Considering Thomas won the Vezina Trophy two years ago, you would think that a super season would not be such a surprise. But coming into the 2010-11 campaign, Thomas was, at best, looking like he would split the starts in Boston with Tuukka Rask and, at worst, was either going to be traded or carrying Rask’s pads for him as Rask’s backup.
Not only has Thomas wrested the starting goalie gig away from Rask, he is leading the NHL in goals-against-average and save percentage and is on his way to another Vezina. Thomas could also possibly be the first netminder to win the Hart Memorial Trophy since Jose Theodore did in 2001-02.
Fantasy owners were not falling over themselves to draft MacArthur before the season. His biggest claim to fantasy fame came the year before when he scored a career-high 35 points while posting a career-low minus-16 rating. When Toronto signed him before the season started the fantasy hockey community let out a collective yawn.
So MacArthur hopped on the left flank on Toronto’s top line at the onset and never skated off of it. The 25-year-old set new career-highs across the board in every major offensive category—goals, assists, points, power-play goals—and has not suffered a scoring slump or had a poor month the whole way.
Tanguay might have gone undrafted in my fantasy leagues back in September. He only scored 37 points with Tampa Bay the season before and looked like he had lost two steps, not just one. But a change of scenery usually helps a player's fantasy value—if he isn't washed-up—and a uniform change did the trick for Tanguay, too.
Tanguay has 63 points and has played primarily with Calgary captain Jarome Iginla all season. Considering this is the best Tanguay has done since the 2006-07 season when he scored a career-high 81 points—with Calgary—this proves hockey players can go home again.
This hulking hero from Chicago’s Stanley Cup run was a beast along the boards and a nuisance in front of the net when he played on the wing for the Hawks in last year’s playoffs. When he was traded to Atlanta in the offseason, though, fantasy owners were not sure what he would become, or what position he would play.
Atlanta shifted Byfuglien back to defense and the rest is history. Byfuglien is scoring more from the back than he ever did up front. He leads all defensemen with 20 goals (eight on the power play) and has scored 53 points overall, more than premier puck carriers like San Jose’s Dan Boyle, Chicago’s Duncan Keith and Los Angeles’ Drew Doughty. Size matters in this case.
Crosby did not have an Eric Lindros-like skull entering the season, yet two freak hits within a week's span derailed the dreams of millions of fantasy owners who thought he would skate them towards league titles and prize money.

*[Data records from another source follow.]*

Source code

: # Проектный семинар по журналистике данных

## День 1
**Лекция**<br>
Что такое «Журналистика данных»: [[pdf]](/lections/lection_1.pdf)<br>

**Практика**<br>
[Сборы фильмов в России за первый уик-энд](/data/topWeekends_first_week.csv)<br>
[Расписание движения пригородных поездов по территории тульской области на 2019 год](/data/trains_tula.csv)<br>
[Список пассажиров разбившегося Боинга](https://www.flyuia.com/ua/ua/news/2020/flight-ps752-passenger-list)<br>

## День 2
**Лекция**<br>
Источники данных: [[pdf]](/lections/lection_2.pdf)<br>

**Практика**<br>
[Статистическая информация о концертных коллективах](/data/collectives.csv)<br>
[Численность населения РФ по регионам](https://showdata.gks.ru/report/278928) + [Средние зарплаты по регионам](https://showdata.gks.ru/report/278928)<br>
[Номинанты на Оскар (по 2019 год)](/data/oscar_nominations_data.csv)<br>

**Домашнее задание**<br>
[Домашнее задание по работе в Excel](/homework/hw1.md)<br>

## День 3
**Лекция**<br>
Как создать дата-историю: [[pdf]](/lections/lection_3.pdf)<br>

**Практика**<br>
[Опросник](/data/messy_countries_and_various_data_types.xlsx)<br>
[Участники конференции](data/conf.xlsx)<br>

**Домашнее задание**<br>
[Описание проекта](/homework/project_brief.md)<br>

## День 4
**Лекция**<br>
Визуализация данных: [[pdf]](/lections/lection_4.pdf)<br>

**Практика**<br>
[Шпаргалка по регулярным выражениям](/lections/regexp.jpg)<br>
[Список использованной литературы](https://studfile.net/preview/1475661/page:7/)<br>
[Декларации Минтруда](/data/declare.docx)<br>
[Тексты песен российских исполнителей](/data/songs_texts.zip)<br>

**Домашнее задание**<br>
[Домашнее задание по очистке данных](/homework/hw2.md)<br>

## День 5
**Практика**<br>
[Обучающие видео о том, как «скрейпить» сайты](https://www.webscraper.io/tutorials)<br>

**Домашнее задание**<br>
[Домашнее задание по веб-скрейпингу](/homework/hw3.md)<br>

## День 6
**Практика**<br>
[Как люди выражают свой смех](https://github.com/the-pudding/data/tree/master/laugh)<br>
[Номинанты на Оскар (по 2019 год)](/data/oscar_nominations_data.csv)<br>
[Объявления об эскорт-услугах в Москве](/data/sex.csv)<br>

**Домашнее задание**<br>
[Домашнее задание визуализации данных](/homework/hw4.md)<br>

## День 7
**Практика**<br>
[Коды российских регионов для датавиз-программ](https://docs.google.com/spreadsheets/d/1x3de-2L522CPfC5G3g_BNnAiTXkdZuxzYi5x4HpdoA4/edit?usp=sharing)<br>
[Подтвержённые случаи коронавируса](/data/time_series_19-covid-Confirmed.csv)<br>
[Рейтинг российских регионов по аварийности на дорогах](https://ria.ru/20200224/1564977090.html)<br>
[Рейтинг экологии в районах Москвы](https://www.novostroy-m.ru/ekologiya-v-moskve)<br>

Crosby was leading the league with 66 points in 41 games at the time of his successive head shots, and he has not been heard from since. And if Crosby owners figured picking up Jordan Staal would soften the blow, it did not work. Staal’s 28 points in 40 games are not Crosbyesque.
When you draft the No. 1 player in fantasy hockey and he only plays half the season, chances are your fantasy team will end up in deeper trouble than Lindsay Lohan in a jewelry store. The NHL and fantasy hockey need Crosby to return to normal and be 100 percent heading into next season.